FARE makes a number of recommendations to address alcohol use in parliamentary workplaces, such as developing an alcohol policy to provide a framework for managing and responding to alcohol use and adopting a health and human rights approach to addressing situations when they arrive. FARE also recommends that an independent unit is established that provides a confidential environment for reporting and responding to alcohol use and takes responsibility for reducing the risk factors that lead to these unacceptable behaviours. The full list of recommendations are found below.

The Inquiry is expected to report in November 2021.

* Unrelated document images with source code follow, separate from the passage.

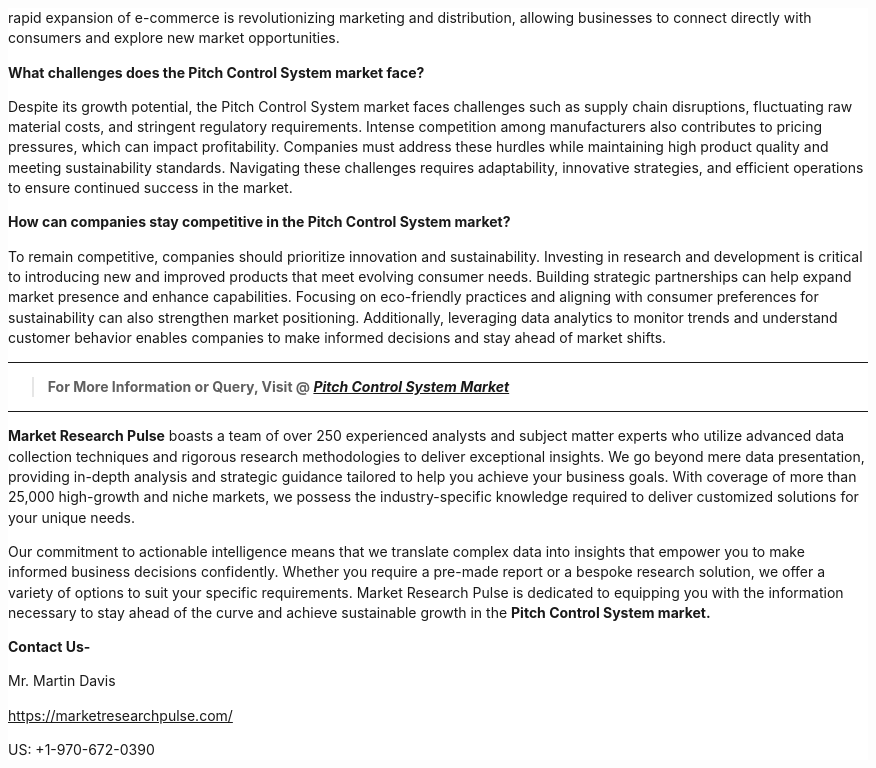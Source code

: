 rapid expansion of e-commerce is revolutionizing marketing and distribution, allowing businesses to connect directly with consumers and explore new market opportunities.</p><p><strong>What challenges does the Pitch Control System market face?</strong></p><p>Despite its growth potential, the Pitch Control System market faces challenges such as supply chain disruptions, fluctuating raw material costs, and stringent regulatory requirements. Intense competition among manufacturers also contributes to pricing pressures, which can impact profitability. Companies must address these hurdles while maintaining high product quality and meeting sustainability standards. Navigating these challenges requires adaptability, innovative strategies, and efficient operations to ensure continued success in the market.</p><p><strong>How can companies stay competitive in the Pitch Control System market?</strong></p><p>To remain competitive, companies should prioritize innovation and sustainability. Investing in research and development is critical to introducing new and improved products that meet evolving consumer needs. Building strategic partnerships can help expand market presence and enhance capabilities. Focusing on eco-friendly practices and aligning with consumer preferences for sustainability can also strengthen market positioning. Additionally, leveraging data analytics to monitor trends and understand customer behavior enables companies to make informed decisions and stay ahead of market shifts.</p><hr /><blockquote><p><strong>For More Information or Query, Visit @&nbsp;<em><a href="https://marketresearchpulse.com/report/18464/pitch-control-system-market?utm_source=Linkedin&utm_medium=091">Pitch Control System Market</a></em></strong></p></blockquote><hr /><p><strong>Market Research Pulse</strong> boasts a team of over 250 experienced analysts and subject matter experts who utilize advanced data collection techniques and rigorous research methodologies to deliver exceptional insights. We go beyond mere data presentation, providing in-depth analysis and strategic guidance tailored to help you achieve your business goals. With coverage of more than 25,000 high-growth and niche markets, we possess the industry-specific knowledge required to deliver customized solutions for your unique needs.</p><p>Our commitment to actionable intelligence means that we translate complex data into insights that empower you to make informed business decisions confidently. Whether you require a pre-made report or a bespoke research solution, we offer a variety of options to suit your specific requirements. Market Research Pulse is dedicated to equipping you with the information necessary to stay ahead of the curve and achieve sustainable growth in the <strong>Pitch Control System market.</strong></p><p><strong>Contact Us-</strong></p><p>Mr. Martin Davis</p><p>https://marketresearchpulse.com/</p><p>US: +1-970-672-0390</p>
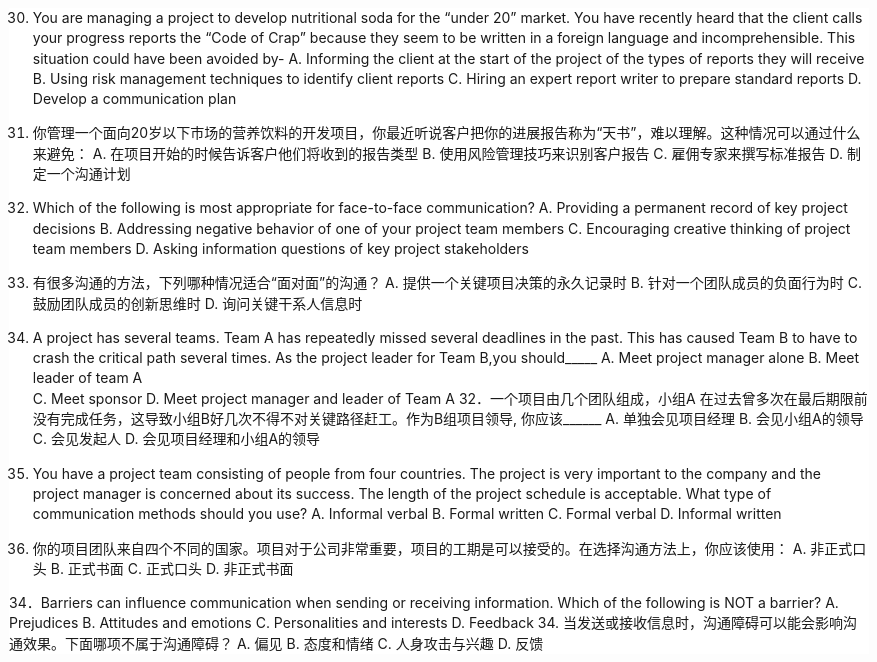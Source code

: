 30. You are managing a project to develop nutritional soda for the “under 20” market. You have recently heard that the client calls your progress reports the “Code of Crap” because they seem to be written in a foreign language and incomprehensible. This situation could have been avoided by-
A.  Informing the client at the start of the project of the types of reports they will
  receive 
B.  Using risk management techniques to identify client reports
C.  Hiring an expert report writer to prepare standard reports
D.  Develop a communication plan
30. 你管理一个面向20岁以下市场的营养饮料的开发项目，你最近听说客户把你的进展报告称为“天书”，难以理解。这种情况可以通过什么来避免：
A. 在项目开始的时候告诉客户他们将收到的报告类型
B. 使用风险管理技巧来识别客户报告
C. 雇佣专家来撰写标准报告
D. 制定一个沟通计划

31. Which of the following is most appropriate for face-to-face communication? 
A. Providing a permanent record of key project decisions
B. Addressing negative behavior of one of your project team members
C. Encouraging creative thinking of project team members
D. Asking information questions of key project stakeholders
31. 有很多沟通的方法，下列哪种情况适合“面对面”的沟通？
A. 提供一个关键项目决策的永久记录时 
B. 针对一个团队成员的负面行为时
C. 鼓励团队成员的创新思维时
D. 询问关键干系人信息时    

32. A project has several teams. Team A has repeatedly missed several deadlines in the past. This has caused Team B to have to crash the critical path several times. As the project leader for Team B,you should_____
A. Meet project manager alone
B. Meet leader of team A             
C. Meet sponsor
D. Meet project manager and leader of Team A
32．一个项目由几个团队组成，小组A 在过去曾多次在最后期限前没有完成任务，这导致小组B好几次不得不对关键路径赶工。作为B组项目领导, 你应该______
A. 单独会见项目经理
B. 会见小组A的领导
C. 会见发起人
D. 会见项目经理和小组A的领导

33. You have a project team consisting of people from four countries. The project is very important to the company and the project manager is concerned about its success. The length of the project schedule is acceptable. What type of communication methods should you use? A. Informal verbal
B. Formal written
C. Formal verbal
D. Informal written
33. 你的项目团队来自四个不同的国家。项目对于公司非常重要，项目的工期是可以接受的。在选择沟通方法上，你应该使用：
A. 非正式口头
B. 正式书面
C. 正式口头
D. 非正式书面

34．Barriers can influence communication when sending or receiving information. Which of the following is NOT a barrier? 
A. Prejudices
B. Attitudes and emotions
C. Personalities and interests
D. Feedback
34. 当发送或接收信息时，沟通障碍可以能会影响沟通效果。下面哪项不属于沟通障碍？
A. 偏见
B. 态度和情绪
C. 人身攻击与兴趣
D. 反馈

FARE recommendations to the Review:

  1. Undertake a risk assessment of alcohol use and harm at Parliament House.
  2. Develop and enforce an alcohol policy to address alcohol in the workplace and at work-related events, including work-related social functions. The alcohol policy should include a clear aim, scope, principles, priority action areas and accountability measures. 
  3. Apply the alcohol policy to all people who work in parliamentary workplaces, including the Prime Minister, Parliamentarians and their staff, departmental staff, public servants, consultants undertaking work for Parliament and event staff.
  4. Limit alcohol use in Parliamentary workplaces within the alcohol policy, to pre-approved functions and events and licensed premises. Make a condition of pre-approval, having clear controls for alcohol use in place, including ensuring that the supply and service of alcohol does not encourage risky use. All other environments, including parliamentary offices, should be alcohol free.
  5. Ensure the alcohol policy takes a health and human rights approach to addressing alcohol use in the workplace.
  6. Make support services available to people who work in Parliamentary workplaces, both within the work environment and outside to accommodate different situations and needs.
  7. Establish an independent unit with a presence within Parliament House to be responsible for the prevention, reporting and management of unacceptable behaviour within Parliament, including responding to alcohol use.
  8. Hold people accountable for actions that breach the alcohol policy through a staged response that outlines a process for escalating matters.
  9. Develop a Code of Conduct that applies to all people that work in Parliamentary workplaces and requires them to abide by the alcohol policy.
  10. Ensure the Code of Conduct is developed in conjunction with key stakeholders in the workplace, including those at risk of alcohol harm.
  11. Ensure that people who are affected by alcohol do not attend work, including in their parliamentary offices and in the chambers, and are asked to leave if they become intoxicated while at work or work-related events.
  12. Provide regular workplace training to ensure people are aware of the alcohol policy and Code of Conduct.
  13. Provide support for people to deal with a situation where someone is behaving in a way that is inconsistent with the standards of behaviour expected in the workplace.
  14. Provide training to security staff to recognise and respond to situations where people are intoxicated.
  15. Adopt a whole of workplace approach to reducing alcohol harm.
  16. Embed policies and processes into everyday activities to create a safer and healthier work culture.

FARE supports policy reforms that contribute to a reduction in alcohol-related harms in Australia. Our policy work is informed by the evidence of what is most effective in reducing alcohol-related harms. We support the progression of population-based health measures, which take into consideration the far reaching and complex impacts of alcohol-related harms.